Mensch ToxicAngel, das ist ja schön, dass ich nicht allein damit bin

Eine Bekannte von mir hat sich vor Weihnachten einen kleinen Kater geholt. Er war 10 Wochen alt und der letzte aus dem Wurf. Dass er viel zu jung ist, sie ihn falsch füttern wird (2mal am Tag
Nassfutter und sonst nur
Trockenfutter) und Katzen keine Einzeltiere sind, wollte sie nicht hören. "Wenn er Verhaltensauffälligkeiten zeigt, bekommt er nen Spielkameraden."

Es ist so traurig!!! Ob er geipmft war oder was er wiegt, wusste sie alles nicht.
Was macht man nur mit solchen Leuten?! Naja, seitdem reden wir auch nur noch das Nötigste und Oberflächliches -.-"
Ich bin so im Dreieck gesprungen :evil: aber da sind die Leute ja vollkommen beratunsresistent! Sie meinte noch, sie kenne eine andere, die sich mit Katzen auskenne und die sagte, es sei völlig unproblematisch, Katzen allein zu halten. Der Kleine komme ja schließlich auch mal raus an die Luft (sie wohnt in einer 50 qm Wohnung im ersten Stock ohne Balkon, keine Ahnung, wo der Kleine mal raus soll...). Wuuuaaaahhhhhrrrrrrg *hmpf*
Manche Tiere, (nicht nur Katzen) können einem wirklich nur leid tun. Ich versteh einfach nicht warum Menschen sich ein Haustier zulegen, sich aber überhaupt nicht über dessen Bedürfnisse informieren und sich auch absolut nicht dafür interessieren.
Bei mir war das schon immer so, dass ich vorher gegooglet hab, was das Tierchen so braucht das ich mir anschaffen möchte. Jeder Idiot kann z. B. Kaninchen halten. Da ist nix schwieirig dabei. Käfig kaufen, Futter kaufen, Kaninchen rein setzen - fertig... Doch nur wenige fragen sich ob so eine Haltung auch artgerecht ist... Da kommt dann nur "andere machen das doch auch so....". Echt grausam sowas!!! Ich bin ja immer noch für einen Tierführerschein, damit so manches Tier erst gar nicht solch ein Elend erfahren muss.

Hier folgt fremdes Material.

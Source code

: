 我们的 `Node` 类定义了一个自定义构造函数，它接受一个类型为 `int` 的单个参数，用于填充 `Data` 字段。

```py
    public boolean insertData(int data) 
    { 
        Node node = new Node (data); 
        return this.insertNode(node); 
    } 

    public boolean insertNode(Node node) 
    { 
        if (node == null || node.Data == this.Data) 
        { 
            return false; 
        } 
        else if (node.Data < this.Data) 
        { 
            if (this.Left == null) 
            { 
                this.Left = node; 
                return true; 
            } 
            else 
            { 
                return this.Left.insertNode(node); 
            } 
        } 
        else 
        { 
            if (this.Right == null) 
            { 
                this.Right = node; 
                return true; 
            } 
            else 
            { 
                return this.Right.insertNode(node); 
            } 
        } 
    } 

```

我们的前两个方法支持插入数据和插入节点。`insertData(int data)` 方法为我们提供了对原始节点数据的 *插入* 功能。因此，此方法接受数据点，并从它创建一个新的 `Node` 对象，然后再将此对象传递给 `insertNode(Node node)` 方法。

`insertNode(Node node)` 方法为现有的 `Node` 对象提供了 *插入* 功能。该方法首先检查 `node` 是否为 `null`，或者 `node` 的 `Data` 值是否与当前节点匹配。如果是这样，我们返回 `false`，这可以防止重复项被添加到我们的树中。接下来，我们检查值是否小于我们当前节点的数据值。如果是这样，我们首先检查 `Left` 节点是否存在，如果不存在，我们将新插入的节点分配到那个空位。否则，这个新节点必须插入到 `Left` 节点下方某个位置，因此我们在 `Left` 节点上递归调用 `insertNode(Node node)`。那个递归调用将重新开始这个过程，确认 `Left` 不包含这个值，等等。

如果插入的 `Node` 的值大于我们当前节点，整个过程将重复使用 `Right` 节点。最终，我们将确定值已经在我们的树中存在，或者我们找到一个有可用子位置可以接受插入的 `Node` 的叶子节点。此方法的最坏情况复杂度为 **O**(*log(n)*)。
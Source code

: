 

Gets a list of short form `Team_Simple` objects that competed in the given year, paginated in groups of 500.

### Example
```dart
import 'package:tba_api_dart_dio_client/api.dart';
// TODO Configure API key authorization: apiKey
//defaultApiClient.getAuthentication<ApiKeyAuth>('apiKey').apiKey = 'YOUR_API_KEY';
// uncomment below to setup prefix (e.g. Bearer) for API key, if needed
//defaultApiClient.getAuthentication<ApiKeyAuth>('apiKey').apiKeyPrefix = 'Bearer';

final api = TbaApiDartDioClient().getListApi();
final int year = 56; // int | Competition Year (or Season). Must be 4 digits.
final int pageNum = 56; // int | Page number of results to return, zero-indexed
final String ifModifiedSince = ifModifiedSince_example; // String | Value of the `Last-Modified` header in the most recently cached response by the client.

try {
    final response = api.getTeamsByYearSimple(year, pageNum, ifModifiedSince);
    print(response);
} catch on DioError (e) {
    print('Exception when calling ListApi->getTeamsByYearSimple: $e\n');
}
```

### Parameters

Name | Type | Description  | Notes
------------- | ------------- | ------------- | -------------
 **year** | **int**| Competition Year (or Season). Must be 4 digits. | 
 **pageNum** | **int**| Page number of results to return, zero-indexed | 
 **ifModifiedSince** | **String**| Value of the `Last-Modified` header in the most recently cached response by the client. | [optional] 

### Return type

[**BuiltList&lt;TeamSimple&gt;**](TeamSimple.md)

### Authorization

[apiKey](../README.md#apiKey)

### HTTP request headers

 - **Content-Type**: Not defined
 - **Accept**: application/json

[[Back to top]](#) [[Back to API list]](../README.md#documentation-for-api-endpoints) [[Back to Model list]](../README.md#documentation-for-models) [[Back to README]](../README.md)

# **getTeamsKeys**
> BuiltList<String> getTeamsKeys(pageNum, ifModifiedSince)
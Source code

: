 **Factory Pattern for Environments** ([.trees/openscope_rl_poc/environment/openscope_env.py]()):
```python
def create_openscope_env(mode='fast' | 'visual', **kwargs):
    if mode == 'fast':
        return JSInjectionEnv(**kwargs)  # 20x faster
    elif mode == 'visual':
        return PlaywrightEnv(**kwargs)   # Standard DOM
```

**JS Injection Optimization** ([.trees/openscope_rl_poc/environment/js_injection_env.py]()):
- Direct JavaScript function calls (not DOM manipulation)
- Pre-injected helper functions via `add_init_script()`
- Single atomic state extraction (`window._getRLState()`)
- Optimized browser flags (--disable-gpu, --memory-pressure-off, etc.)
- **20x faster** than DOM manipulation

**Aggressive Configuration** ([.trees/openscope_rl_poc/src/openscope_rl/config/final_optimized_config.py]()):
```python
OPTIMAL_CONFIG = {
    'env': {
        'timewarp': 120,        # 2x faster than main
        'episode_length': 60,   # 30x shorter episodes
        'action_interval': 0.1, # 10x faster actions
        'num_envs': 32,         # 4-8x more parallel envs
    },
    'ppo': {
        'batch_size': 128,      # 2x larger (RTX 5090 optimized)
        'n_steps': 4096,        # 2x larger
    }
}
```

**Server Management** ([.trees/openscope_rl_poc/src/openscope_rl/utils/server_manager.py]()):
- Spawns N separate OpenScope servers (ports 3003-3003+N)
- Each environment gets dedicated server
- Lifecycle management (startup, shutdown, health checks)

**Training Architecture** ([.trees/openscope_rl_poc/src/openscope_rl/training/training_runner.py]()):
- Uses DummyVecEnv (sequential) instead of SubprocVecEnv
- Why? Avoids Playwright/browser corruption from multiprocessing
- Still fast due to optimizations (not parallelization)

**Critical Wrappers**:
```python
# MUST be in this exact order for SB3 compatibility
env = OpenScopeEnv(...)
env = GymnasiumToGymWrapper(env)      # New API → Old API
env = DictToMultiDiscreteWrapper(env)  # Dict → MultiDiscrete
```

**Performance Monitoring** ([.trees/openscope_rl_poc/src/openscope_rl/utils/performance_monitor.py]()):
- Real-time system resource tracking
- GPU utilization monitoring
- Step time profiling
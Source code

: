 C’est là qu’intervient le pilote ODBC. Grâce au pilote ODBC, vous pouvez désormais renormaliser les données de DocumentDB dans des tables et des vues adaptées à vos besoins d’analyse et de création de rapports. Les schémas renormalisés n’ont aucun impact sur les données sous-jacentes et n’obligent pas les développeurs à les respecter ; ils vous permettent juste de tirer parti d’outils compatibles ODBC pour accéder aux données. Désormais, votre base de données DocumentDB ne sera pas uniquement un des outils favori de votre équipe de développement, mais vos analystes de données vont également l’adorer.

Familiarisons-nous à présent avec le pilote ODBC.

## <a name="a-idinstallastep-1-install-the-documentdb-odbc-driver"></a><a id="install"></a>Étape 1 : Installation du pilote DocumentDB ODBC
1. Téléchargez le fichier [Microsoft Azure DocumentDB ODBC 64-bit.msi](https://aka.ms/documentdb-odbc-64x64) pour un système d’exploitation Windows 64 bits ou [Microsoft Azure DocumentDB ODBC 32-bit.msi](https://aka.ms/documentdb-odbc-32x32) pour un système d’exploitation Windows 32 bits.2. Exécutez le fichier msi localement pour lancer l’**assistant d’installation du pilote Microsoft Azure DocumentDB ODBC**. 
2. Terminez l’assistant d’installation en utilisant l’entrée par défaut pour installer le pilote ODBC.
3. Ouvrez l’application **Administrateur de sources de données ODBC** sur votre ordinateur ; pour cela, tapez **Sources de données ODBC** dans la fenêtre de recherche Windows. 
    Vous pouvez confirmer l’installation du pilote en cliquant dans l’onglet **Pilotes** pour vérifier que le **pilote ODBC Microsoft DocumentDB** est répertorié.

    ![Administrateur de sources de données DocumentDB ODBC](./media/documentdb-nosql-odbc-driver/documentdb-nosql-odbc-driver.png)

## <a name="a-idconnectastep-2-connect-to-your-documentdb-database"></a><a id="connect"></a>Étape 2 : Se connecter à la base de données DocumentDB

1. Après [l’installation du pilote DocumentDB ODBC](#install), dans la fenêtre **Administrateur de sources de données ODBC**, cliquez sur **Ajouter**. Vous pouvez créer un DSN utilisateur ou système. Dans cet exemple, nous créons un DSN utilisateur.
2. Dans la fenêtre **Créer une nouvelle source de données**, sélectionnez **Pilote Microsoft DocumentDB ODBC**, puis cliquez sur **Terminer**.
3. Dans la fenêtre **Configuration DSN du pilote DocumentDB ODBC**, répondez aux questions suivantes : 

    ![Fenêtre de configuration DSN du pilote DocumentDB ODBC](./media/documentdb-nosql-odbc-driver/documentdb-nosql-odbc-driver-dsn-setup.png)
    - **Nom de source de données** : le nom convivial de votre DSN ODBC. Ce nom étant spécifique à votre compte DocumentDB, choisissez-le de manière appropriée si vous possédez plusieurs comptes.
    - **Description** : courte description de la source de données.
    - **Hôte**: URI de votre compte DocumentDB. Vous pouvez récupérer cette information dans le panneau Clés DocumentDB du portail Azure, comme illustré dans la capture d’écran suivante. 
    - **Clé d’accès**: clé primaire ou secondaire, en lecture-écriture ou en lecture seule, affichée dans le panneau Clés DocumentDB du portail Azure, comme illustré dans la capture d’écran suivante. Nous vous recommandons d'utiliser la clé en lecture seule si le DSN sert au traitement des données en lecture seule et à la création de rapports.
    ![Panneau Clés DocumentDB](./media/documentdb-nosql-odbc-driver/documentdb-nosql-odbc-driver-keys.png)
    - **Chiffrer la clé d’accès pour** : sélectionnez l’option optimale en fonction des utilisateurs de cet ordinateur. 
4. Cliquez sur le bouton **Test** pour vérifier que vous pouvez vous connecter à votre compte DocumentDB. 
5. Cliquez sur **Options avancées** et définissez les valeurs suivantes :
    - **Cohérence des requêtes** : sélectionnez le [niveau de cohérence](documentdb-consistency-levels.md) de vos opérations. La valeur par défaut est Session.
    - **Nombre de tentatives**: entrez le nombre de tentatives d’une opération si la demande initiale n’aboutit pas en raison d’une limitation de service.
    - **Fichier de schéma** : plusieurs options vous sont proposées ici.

Der arme Kater meiner HALBschwester wird z. B. auch allein gehalten. Inzwischen hat sie ihn wenigstens mal kastrieren lassen...
Ich hab ihr das zwar schon lang geraten, aber sie meinte immer das sei ihr zu teuer. Tja irgendwann kam, was kommen musste: Er hat ihr in der ganzen Wohnung markiert.
Eine Zeit lang sollte er auch mal weg, weil er wohl "einen Dachschaden hat" und unerziehbar ist. Er hat wohl alles angegriffen (spielerisch versteht sich, aber da war sie wohl zu dumm dazu um das zu raffen) was sich ihm genähert hat.
Als ich ihr geraten hab nen Katzenkumpel dazu zu holen kam nur "nee, dafür hab ich kein Geld". Also wenn man schon das billigste Futter gibt, kann man sich auch zwei Katzen halten.
Aber gut, wer so wenig Ahnung hat und nicht mal Geld fürs Kastrieren erübrigen kann, der sollte sich besser erst gar keine Katze anschaffen.
Mir tut das Tier immer noch unsagbar leid, aber ich kann dem Kleinen leider nicht helfen. Sie lässt da absolut nicht mit sich reden... Daher versuche ich immer so gut wie es geht das Thema "Katze" auszuklammern.
Ist echt sehr schade, dass viele immer noch denken die Katze sei eine "Billigversion" eines Hundes. Sie ist ja schließlich kleiner, braucht nicht viel zu fressen und Gassigehen muss man auch nicht... Wenns für nen Hund nicht reicht, dann schafft man sich ne Katze an. Die wird dann allein gehalten und darf sich mit Billig-Dreck-Futter begnügen.
Wenn ich so erzähle wie viel ich für Futter im Monat ausgebe, merke ich immer dass das kaum einer versteht. Da kommt dann immer "Du spinnst doch, das sind doch nur ganz normale Hauskatzen". Wozu brauchen die so ein "Gorumet-Futter". Kauf dir für das Geld lieber selbst was. Oder sie denken meine Katzen wären eine Art "Kind-Ersatz", die ich total vermenschliche und von vorne bis hinten verwöhne.